‘Secret sauce’ for web image searches

Anyone who has ever gone looking for an image on a search engine such as Bing or Google knows how hit-and-miss such an endeavour can be.

Type in a search term like "Ferrari Formula One" and up will come lots of images of the cars, but even images that come back among the top returns can vary greatly in quality. And along with the car images will be plenty of pictures that seemingly haven't anything to do with cars at all.

That’s because searching for images or video on the internet remains a difficult challenge, reliant on people putting tags on images to identify the content, or textual elements of the page that might indicate the content of the image. So search engines don’t do much with images at all.

"One reason why the web is so compelling is that we get the gist of a web page mostly from the images," says Lorenzo Torresani, assistant professor of computer science and head of the Visual Learning Group at Dartmouth College in the United States. "We look at the title, but if we have a few pictures at the top, that's what we look at.

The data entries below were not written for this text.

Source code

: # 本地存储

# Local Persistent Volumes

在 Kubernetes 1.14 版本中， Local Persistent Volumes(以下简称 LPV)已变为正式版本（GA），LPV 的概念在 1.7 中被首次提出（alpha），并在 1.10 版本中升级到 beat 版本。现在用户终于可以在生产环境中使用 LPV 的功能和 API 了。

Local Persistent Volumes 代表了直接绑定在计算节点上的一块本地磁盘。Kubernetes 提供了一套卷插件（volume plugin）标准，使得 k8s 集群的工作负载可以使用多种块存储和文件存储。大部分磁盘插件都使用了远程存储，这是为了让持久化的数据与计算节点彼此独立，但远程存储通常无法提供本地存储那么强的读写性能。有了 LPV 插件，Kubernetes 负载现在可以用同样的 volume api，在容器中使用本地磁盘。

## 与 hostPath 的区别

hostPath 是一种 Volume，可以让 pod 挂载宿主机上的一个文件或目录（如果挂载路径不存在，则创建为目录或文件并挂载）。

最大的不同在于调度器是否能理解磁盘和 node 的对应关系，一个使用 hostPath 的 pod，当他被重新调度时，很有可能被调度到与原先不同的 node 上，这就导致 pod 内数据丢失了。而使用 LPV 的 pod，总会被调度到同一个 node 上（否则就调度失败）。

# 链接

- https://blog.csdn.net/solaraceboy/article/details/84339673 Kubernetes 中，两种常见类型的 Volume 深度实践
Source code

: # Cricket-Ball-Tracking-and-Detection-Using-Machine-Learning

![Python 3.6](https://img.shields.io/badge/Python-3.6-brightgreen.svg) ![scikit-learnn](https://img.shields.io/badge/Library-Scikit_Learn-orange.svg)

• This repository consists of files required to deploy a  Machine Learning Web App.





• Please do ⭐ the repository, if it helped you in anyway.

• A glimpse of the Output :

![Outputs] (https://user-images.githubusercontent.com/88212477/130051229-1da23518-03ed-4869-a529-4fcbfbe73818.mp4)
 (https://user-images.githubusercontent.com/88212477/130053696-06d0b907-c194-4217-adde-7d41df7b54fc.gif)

“Yet it’s remarkable that search engines do the opposite. They actually ignore, they strip away, that kind of information.”

Torresani thinks he has a better solution, which addresses one of the key problems preventing more productive searches: the fact that popular search engines base results on an analysis of the text on a page alone. Information about digital images is encoded in a different language of visual descriptors that mean little to a text-based search engine.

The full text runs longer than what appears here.